## Exercise directions
All the data should be repeated exactly. Any image in it is left out.

[[ Task input, beginning ]]

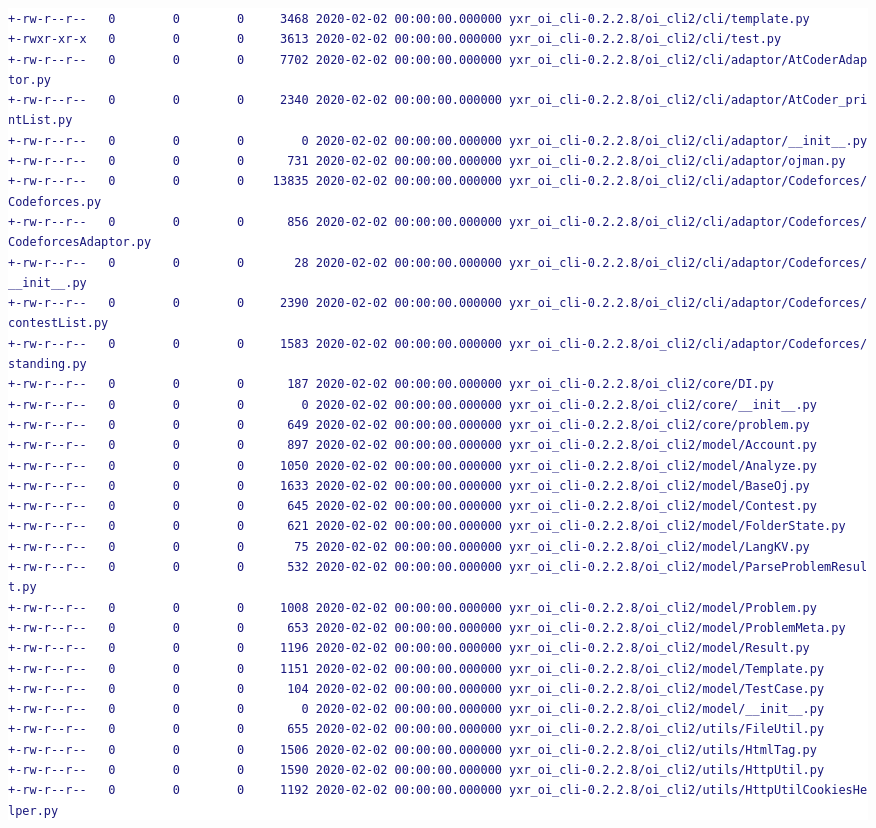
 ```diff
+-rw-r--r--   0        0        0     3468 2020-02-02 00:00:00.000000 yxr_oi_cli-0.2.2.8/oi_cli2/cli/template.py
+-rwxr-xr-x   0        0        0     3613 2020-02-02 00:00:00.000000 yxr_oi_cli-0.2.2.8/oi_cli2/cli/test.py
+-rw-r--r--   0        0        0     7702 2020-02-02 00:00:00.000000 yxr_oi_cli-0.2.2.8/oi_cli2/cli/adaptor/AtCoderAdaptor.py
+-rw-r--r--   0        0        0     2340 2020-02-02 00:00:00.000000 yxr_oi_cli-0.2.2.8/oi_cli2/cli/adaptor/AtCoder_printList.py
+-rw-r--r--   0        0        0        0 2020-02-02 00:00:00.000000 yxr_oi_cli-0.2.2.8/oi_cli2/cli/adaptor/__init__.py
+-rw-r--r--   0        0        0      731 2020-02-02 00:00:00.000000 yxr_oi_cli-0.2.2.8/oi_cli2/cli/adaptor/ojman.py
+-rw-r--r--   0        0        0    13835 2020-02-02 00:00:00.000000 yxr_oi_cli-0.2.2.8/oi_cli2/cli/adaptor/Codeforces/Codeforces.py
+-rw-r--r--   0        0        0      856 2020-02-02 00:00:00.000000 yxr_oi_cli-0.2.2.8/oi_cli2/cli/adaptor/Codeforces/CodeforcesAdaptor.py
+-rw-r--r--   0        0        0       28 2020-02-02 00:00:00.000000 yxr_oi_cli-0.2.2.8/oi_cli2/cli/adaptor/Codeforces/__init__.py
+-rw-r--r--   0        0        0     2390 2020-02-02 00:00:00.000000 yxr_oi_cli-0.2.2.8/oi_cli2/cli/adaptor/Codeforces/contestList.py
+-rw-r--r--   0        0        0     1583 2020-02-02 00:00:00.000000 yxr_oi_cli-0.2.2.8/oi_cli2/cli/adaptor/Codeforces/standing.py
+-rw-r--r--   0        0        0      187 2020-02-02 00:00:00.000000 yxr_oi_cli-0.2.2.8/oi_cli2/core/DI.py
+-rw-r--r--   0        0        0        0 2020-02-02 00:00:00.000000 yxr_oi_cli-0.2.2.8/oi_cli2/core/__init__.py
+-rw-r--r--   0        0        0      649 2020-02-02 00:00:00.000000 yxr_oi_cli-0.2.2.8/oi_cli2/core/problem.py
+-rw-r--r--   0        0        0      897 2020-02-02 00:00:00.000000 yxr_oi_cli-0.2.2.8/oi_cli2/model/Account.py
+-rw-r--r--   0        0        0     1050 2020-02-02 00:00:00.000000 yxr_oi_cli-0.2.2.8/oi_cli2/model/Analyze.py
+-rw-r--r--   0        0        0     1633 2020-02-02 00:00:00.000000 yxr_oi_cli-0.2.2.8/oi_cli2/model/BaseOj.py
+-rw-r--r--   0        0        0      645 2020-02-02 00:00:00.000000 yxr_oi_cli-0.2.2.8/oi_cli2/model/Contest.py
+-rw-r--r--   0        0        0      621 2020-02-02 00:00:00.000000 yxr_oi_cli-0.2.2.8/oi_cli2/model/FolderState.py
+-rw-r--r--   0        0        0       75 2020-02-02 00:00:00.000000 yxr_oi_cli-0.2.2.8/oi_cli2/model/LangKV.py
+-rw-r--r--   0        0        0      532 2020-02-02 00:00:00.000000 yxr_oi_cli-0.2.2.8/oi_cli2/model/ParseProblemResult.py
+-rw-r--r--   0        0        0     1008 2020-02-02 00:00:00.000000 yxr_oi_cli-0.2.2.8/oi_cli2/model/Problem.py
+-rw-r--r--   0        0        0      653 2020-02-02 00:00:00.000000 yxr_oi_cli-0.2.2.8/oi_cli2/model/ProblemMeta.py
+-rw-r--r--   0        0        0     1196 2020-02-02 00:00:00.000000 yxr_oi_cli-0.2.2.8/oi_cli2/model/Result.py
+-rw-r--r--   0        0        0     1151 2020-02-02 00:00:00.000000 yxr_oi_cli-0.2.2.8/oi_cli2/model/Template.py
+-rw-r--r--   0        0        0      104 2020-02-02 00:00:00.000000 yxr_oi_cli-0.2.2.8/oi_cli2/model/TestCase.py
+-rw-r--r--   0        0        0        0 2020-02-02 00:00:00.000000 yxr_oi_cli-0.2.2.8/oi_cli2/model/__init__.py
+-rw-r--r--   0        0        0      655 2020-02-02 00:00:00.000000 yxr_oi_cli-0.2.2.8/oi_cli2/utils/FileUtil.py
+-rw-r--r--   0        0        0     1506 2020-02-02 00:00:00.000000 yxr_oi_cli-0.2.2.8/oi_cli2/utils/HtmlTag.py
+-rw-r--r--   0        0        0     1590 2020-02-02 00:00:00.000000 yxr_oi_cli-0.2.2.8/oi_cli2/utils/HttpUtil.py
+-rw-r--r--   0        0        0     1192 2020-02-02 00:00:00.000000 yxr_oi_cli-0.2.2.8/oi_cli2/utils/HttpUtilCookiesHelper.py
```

[[ Task input, end ]]

## Written solution
 ```diff
+-rw-r--r--   0        0        0     3468 2020-02-02 00:00:00.000000 yxr_oi_cli-0.2.2.8/oi_cli2/cli/template.py
+-rwxr-xr-x   0        0        0     3613 2020-02-02 00:00:00.000000 yxr_oi_cli-0.2.2.8/oi_cli2/cli/test.py
+-rw-r--r--   0        0        0     7702 2020-02-02 00:00:00.000000 yxr_oi_cli-0.2.2.8/oi_cli2/cli/adaptor/AtCoderAdaptor.py
+-rw-r--r--   0        0        0     2340 2020-02-02 00:00:00.000000 yxr_oi_cli-0.2.2.8/oi_cli2/cli/adaptor/AtCoder_printList.py
+-rw-r--r--   0        0        0        0 2020-02-02 00:00:00.000000 yxr_oi_cli-0.2.2.8/oi_cli2/cli/adaptor/__init__.py
+-rw-r--r--   0        0        0      731 2020-02-02 00:00:00.000000 yxr_oi_cli-0.2.2.8/oi_cli2/cli/adaptor/ojman.py
+-rw-r--r--   0        0        0    13835 2020-02-02 00:00:00.000000 yxr_oi_cli-0.2.2.8/oi_cli2/cli/adaptor/Codeforces/Codeforces.py
+-rw-r--r--   0        0        0      856 2020-02-02 00:00:00.000000 yxr_oi_cli-0.2.2.8/oi_cli2/cli/adaptor/Codeforces/CodeforcesAdaptor.py
+-rw-r--r--   0        0        0       28 2020-02-02 00:00:00.000000 yxr_oi_cli-0.2.2.8/oi_cli2/cli/adaptor/Codeforces/__init__.py
+-rw-r--r--   0        0        0     2390 2020-02-02 00:00:00.000000 yxr_oi_cli-0.2.2.8/oi_cli2/cli/adaptor/Codeforces/contestList.py
+-rw-r--r--   0        0        0     1583 2020-02-02 00:00:00.000000 yxr_oi_cli-0.2.2.8/oi_cli2/cli/adaptor/Codeforces/standing.py
+-rw-r--r--   0        0        0      187 2020-02-02 00:00:00.000000 yxr_oi_cli-0.2.2.8/oi_cli2/core/DI.py
+-rw-r--r--   0        0        0        0 2020-02-02 00:00:00.000000 yxr_oi_cli-0.2.2.8/oi_cli2/core/__init__.py
+-rw-r--r--   0        0        0      649 2020-02-02 00:00:00.000000 yxr_oi_cli-0.2.2.8/oi_cli2/core/problem.py
+-rw-r--r--   0        0        0      897 2020-02-02 00:00:00.000000 yxr_oi_cli-0.2.2.8/oi_cli2/model/Account.py
+-rw-r--r--   0        0        0     1050 2020-02-02 00:00:00.000000 yxr_oi_cli-0.2.2.8/oi_cli2/model/Analyze.py
+-rw-r--r--   0        0        0     1633 2020-02-02 00:00:00.000000 yxr_oi_cli-0.2.2.8/oi_cli2/model/BaseOj.py
+-rw-r--r--   0        0        0      645 2020-02-02 00:00:00.000000 yxr_oi_cli-0.2.2.8/oi_cli2/model/Contest.py
+-rw-r--r--   0        0        0      621 2020-02-02 00:00:00.000000 yxr_oi_cli-0.2.2.8/oi_cli2/model/FolderState.py
+-rw-r--r--   0        0        0       75 2020-02-02 00:00:00.000000 yxr_oi_cli-0.2.2.8/oi_cli2/model/LangKV.py
+-rw-r--r--   0        0        0      532 2020-02-02 00:00:00.000000 yxr_oi_cli-0.2.2.8/oi_cli2/model/ParseProblemResult.py
+-rw-r--r--   0        0        0     1008 2020-02-02 00:00:00.000000 yxr_oi_cli-0.2.2.8/oi_cli2/model/Problem.py
+-rw-r--r--   0        0        0      653 2020-02-02 00:00:00.000000 yxr_oi_cli-0.2.2.8/oi_cli2/model/ProblemMeta.py
+-rw-r--r--   0        0        0     1196 2020-02-02 00:00:00.000000 yxr_oi_cli-0.2.2.8/oi_cli2/model/Result.py
+-rw-r--r--   0        0        0     1151 2020-02-02 00:00:00.000000 yxr_oi_cli-0.2.2.8/oi_cli2/model/Template.py
+-rw-r--r--   0        0        0      104 2020-02-02 00:00:00.000000 yxr_oi_cli-0.2.2.8/oi_cli2/model/TestCase.py
+-rw-r--r--   0        0        0        0 2020-02-02 00:00:00.000000 yxr_oi_cli-0.2.2.8/oi_cli2/model/__init__.py
+-rw-r--r--   0        0        0      655 2020-02-02 00:00:00.000000 yxr_oi_cli-0.2.2.8/oi_cli2/utils/FileUtil.py
+-rw-r--r--   0        0        0     1506 2020-02-02 00:00:00.000000 yxr_oi_cli-0.2.2.8/oi_cli2/utils/HtmlTag.py
+-rw-r--r--   0        0        0     1590 2020-02-02 00:00:00.000000 yxr_oi_cli-0.2.2.8/oi_cli2/utils/HttpUtil.py
+-rw-r--r--   0        0        0     1192 2020-02-02 00:00:00.000000 yxr_oi_cli-0.2.2.8/oi_cli2/utils/HttpUtilCookiesHelper.py
```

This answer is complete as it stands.